As we filed in and set to our silent preparations, draping bath towels over our yoga mats, I started to worry a little about a particular yoga weakness of mine: not tight hamstrings or a weak lower back, but a competitive streak. I suffer from yoga vanity and from the need, especially in a new class at a new studio, to be better than everyone else.
More than one friend had predicted that Bikram Yoga would undoubtedly bring out this worst trait of mine, that it was the most aggressive and in-your-face of the yoga styles. Looking around, it seemed that the opposite was true: my classmates tiptoed into the room in silence, making only necessary movements, focused wordlessly on preparing for the practice as if beginning to pray. The only thing more evident than their peaceful and deliberate energy was the heat, which had already begun to melt the ice in my frozen bottle.
Exactly on the hour, the headsetted instructor ascended her dais. “Welcome to Bikram Yoga,” she said. “This is a patented series of 26 postures in 90 minutes that helps you stay healthy, fight diabetes and obesity, feel great, and look even better.”
We started with breathing exercises, unhinging our jaws and hissing like snakes. The instructor continued, enumerating the various ailments I could avoid by practicing each posture. “This one squeezes the liver and is great for digestion, hypertension, alcoholism, flushing toxins from the body. Squeeze them. Twist a little more, and breathe.
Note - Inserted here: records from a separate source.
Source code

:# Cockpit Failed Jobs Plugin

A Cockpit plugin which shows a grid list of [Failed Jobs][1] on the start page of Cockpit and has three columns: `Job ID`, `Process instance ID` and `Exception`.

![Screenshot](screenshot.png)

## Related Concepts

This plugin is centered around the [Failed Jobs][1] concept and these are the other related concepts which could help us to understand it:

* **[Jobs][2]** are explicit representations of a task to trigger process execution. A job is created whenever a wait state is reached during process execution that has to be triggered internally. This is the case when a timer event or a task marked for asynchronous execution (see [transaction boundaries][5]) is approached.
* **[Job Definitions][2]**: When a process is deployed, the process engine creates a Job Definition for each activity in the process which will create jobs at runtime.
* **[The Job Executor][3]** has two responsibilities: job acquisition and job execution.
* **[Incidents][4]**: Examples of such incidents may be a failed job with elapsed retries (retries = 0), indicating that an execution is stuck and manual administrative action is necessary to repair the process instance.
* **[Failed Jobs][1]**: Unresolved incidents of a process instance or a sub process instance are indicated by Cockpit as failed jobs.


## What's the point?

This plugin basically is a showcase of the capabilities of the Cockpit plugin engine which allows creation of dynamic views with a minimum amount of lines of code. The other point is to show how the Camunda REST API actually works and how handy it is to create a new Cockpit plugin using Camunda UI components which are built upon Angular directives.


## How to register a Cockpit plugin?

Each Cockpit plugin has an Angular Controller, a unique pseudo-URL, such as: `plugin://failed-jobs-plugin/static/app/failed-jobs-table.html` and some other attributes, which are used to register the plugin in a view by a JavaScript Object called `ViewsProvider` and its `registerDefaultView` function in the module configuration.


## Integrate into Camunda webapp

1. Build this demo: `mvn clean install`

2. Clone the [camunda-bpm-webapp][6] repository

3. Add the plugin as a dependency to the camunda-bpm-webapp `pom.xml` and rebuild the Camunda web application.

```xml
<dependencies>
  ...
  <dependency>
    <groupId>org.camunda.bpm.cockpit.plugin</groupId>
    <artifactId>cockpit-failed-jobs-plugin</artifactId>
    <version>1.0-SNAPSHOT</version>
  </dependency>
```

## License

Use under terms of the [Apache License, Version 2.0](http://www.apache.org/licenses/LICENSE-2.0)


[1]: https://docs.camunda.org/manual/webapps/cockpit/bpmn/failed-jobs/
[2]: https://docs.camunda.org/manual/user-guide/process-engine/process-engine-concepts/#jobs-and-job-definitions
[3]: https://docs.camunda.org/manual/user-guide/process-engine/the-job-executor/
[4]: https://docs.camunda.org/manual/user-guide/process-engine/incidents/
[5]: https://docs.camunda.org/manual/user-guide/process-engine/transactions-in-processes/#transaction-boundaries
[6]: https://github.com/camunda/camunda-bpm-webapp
Twist a little more, and breathe. Push your limit.”
I was shining with sweat. My hands did a little slapstick surfing on my shins when I tried to grab them (this is where the washcloth came in, to absorb perspiration and enhance friction) but I was in yoga heaven—stretching and balancing better than ever. I only had one worry: when was the instructor going to stop talking? And more importantly, when was she going to tell me how wonderful I was?
She kept on buzzing into her microphone, like a telemarketer who is obligated to read the entire disclosure statement to you over the phone. When I was the only one in the class to get my forehead to my knee in a one-legged balance, she urged me to go still further into the pose.
After the class, I found myself chatting with the receptionist about my first class.
“I like that my skin feels so clean.” It really did—I felt like I had perspired until there was nothing but pure water left in my pores. “But are there any instructors here who don’t….talk so much?”
“The continuous dialogue?” he said. “That’s one of the pillars of Bikram yoga.”
“Heat and continuous dialogue and the patented series of 26 postures.”
“It kind of gets to me.”
“That’s the challenge, to see if you can tune it out. That’s why it’s a signature of the style.”
Surprisingly, you never hear about this. (“Oh, you do Bikram? The yoga with continuous verbal dialogue, right?”) But to me it was Bikram’s salient feature: that everything they said was allegedly for you not to hear. And more importantly: that I couldn’t stop listening.
It was humbling. I went in feeling like a yoga champ and left realizing what a novice I was in that most basic respect: mental control. Trying a new yoga style was like traveling to a foreign country—coming face to face with a new way of thinking and living. In the end it wasn’t about sweat, heat, or Bikram and waiting for his continuous dialogue to end—it was simply (and not simply) a matter of finding ways to quiet my own.